At the end of the day, once the smoke clears, 13 Assassins emerges as a superior genre film that works as an elegy to a code of honor that has disappeared from the modern world; as a homage to the great Japanese samurai pictures of the past; and as a possible career reinvention for Japan’s most notorious director.
The extras on the DVD release of 13 Assassins are not numerous, but are adequate as supplementary props to the main action. An 18 minute interview with Miike for Japanese television reveals that during shooting and postproduction, he always thought of the film as a drama first and foremost and shot is as such. The huge action sequence, though the obvious focal point of the film, was always just the logical outgrowth of the story and characters. While not exactly dismissing his brauva setpiece of sustained mayhem, he does seem to want to direct the audience’s attention more to the slow first half, which to him forms both the emotional core of the film, and the important links back to cultural and societal traditions.

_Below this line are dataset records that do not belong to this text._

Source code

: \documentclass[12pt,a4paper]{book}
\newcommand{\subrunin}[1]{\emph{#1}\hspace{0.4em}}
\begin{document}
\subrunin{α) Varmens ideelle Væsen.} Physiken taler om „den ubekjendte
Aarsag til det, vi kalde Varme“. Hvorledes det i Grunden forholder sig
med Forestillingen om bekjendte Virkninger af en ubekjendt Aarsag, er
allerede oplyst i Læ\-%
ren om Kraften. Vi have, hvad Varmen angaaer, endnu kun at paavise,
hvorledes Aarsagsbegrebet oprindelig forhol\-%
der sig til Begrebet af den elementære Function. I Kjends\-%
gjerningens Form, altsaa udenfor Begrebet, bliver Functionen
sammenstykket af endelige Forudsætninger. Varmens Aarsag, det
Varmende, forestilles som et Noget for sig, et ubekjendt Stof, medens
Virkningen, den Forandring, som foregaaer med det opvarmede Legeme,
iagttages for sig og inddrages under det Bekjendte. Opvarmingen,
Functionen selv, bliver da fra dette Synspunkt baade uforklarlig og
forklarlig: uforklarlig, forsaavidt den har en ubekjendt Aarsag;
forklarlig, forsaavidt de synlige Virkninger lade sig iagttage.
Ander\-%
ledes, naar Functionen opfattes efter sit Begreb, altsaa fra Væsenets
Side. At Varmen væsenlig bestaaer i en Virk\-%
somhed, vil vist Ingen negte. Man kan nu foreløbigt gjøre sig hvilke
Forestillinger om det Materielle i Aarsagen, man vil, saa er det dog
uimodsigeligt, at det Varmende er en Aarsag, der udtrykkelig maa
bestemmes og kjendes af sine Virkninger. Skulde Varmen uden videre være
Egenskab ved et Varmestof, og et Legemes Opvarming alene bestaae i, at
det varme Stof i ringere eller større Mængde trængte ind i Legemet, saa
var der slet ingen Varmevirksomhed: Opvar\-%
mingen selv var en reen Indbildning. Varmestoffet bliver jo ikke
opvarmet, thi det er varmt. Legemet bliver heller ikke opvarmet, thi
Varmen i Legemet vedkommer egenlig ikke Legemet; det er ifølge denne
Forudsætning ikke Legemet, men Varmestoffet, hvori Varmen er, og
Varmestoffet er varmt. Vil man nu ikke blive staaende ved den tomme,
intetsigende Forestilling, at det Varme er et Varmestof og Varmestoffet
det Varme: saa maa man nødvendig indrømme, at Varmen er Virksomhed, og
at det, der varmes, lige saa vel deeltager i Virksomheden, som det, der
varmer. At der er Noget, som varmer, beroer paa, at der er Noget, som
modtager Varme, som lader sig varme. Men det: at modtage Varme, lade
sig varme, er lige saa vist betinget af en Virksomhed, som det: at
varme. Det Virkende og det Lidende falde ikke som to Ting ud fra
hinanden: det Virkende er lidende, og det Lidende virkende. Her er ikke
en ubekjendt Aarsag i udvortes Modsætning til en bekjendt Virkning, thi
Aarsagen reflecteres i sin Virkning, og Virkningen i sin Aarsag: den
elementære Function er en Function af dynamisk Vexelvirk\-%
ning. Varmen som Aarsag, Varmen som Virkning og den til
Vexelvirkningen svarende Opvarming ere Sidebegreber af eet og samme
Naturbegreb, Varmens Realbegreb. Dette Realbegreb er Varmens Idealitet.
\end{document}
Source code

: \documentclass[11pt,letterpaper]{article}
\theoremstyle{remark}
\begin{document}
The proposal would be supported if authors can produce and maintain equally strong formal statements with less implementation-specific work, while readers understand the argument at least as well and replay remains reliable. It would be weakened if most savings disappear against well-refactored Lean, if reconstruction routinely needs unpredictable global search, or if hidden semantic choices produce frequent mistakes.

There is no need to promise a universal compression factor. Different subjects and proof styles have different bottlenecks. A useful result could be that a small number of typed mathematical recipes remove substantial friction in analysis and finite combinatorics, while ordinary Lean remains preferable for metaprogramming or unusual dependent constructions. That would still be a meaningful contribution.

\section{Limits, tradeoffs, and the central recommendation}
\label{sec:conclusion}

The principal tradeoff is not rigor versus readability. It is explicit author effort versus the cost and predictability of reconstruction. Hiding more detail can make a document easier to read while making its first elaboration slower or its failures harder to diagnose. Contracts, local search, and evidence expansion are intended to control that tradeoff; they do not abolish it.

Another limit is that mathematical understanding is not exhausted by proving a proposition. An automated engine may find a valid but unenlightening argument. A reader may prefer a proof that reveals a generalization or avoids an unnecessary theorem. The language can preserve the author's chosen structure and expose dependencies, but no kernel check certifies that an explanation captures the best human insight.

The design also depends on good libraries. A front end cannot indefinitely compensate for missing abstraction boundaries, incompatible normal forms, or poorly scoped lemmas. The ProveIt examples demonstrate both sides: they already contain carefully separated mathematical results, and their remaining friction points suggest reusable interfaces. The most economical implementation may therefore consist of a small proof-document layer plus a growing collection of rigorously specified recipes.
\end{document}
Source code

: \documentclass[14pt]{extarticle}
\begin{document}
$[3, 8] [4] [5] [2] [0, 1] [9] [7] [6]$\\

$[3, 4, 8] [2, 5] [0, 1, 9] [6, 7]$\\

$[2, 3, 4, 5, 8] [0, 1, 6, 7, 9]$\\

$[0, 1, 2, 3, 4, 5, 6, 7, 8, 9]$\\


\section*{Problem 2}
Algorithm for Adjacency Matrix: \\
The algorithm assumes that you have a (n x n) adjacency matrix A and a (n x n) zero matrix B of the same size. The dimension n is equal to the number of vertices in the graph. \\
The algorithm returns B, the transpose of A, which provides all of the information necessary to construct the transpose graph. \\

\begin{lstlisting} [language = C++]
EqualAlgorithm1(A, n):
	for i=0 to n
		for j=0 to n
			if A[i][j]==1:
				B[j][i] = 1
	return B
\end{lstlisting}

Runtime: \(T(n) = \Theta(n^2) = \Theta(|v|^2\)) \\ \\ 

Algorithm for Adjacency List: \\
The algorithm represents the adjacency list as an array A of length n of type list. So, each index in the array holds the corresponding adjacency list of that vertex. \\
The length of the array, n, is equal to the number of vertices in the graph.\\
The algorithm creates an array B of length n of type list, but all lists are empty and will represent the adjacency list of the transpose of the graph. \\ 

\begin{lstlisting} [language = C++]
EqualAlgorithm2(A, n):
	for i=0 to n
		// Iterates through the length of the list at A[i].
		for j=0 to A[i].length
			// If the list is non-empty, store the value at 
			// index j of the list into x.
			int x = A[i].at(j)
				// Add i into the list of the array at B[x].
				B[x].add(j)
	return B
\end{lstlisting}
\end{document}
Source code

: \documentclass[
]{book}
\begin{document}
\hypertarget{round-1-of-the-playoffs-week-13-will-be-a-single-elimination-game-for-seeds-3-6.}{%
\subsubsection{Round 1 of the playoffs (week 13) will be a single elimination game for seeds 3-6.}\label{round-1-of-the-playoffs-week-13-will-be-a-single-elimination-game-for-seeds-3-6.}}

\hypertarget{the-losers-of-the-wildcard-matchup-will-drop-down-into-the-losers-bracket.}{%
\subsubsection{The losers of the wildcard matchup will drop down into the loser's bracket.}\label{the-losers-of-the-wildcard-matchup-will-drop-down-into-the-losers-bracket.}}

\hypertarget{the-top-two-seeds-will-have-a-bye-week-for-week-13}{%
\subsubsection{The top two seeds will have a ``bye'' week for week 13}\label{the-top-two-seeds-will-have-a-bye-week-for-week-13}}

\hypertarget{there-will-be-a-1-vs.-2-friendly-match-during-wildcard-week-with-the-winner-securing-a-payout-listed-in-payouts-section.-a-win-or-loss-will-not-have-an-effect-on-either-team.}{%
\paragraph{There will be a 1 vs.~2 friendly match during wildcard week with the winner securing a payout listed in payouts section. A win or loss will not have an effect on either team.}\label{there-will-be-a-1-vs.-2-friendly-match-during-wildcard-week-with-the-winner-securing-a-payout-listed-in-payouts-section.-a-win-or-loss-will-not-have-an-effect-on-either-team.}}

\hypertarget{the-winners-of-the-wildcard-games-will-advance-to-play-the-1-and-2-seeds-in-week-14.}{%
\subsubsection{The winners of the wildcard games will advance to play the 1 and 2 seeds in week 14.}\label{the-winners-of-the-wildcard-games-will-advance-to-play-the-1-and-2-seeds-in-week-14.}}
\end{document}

About 20 minutes of deleted scenes accompany the film as well, which I imagine are the 20 minutes missing from the US release that were actually included in the 140 minute cut of the Japanese release. Most of these scenes are from the first half of the film, and add greater depth to several of the characters who seems to get short shrift.
The scenes don’t sequence well by themselves, though, and unless you watch them right after the film, it might be hard to slot them into their proper places in the film in your memory. I have no idea why they weren’t just kept in the film itself. Perhaps a leaner run time, and quicker lead in to the main course of the battle scene, was imperative for the American distributors. In any event, unlike with other caches of deleted scenes, where you know exactly why they were left out, here I’m scratching my head as to why they weren’t kept in. The film is no worse for it, but it would’ve been even more epic with the 20 minutes added on.